The seventh episode of ABC’s Black-ish aired this week, and as the show establishes itself thematically, one of the motifs that it consistently explores is parental trial and error. No matter how many books one reads or advice one stockpiles, parenting requires on-the-job training, and the perils of poor parenting decisions have served as prime comedic fodder for family-sitcom plots for decades.
And Black-ish scores big by routinely taking us behind the scenes into the making-it-up-as-you-go nature of parental decision-making. Andre (Anthony Anderson) and Rainbow’s (Tracee Ellis Ross) job as parents is complicated by the fact that their children are growing up with a significantly more privileged existence than they knew as kids. When faced with the unprecedented challenges that stem from this reality, they frequently find themselves on the field without a playbook, and the fun and the funny come from watching these two parents essentially feel their way over every parenting hurdle.
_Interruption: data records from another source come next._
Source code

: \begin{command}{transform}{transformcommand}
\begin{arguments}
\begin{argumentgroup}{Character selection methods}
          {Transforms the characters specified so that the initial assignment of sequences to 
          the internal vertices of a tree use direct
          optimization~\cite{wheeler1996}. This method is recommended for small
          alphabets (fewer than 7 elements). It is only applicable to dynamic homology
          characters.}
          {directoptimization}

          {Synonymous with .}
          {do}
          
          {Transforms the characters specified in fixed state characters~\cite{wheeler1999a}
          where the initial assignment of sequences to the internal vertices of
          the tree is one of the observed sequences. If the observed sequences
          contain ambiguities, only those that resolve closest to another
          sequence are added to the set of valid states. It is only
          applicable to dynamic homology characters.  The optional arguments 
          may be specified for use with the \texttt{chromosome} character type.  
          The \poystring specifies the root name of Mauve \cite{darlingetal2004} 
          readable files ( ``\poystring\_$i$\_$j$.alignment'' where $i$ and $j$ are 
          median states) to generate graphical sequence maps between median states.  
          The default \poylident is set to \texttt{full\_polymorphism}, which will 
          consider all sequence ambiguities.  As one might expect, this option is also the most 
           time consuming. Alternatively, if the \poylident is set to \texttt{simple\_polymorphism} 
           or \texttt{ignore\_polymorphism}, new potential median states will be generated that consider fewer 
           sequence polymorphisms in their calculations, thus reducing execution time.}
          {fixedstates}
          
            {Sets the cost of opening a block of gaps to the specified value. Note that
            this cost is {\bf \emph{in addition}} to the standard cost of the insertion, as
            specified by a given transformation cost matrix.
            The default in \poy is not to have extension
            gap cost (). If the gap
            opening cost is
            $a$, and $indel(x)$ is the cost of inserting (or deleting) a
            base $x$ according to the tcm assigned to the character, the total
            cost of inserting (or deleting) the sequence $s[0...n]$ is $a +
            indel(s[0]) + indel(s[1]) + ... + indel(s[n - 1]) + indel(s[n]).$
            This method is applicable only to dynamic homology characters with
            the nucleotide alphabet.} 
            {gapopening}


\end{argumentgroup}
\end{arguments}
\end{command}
In the pilot, Dre attempted to help his eldest son, Junior, “connect with his roots” by re-creating a makeshift African rites of passage ceremony. Then, in the episode “The Nod,” Dre learned that Junior was unfamiliar with certain African-American traditions that he considered Black 101, and set out to find him more black friends by trolling random boys at a bus stop and attempting to bring them home with him to befriend Junior.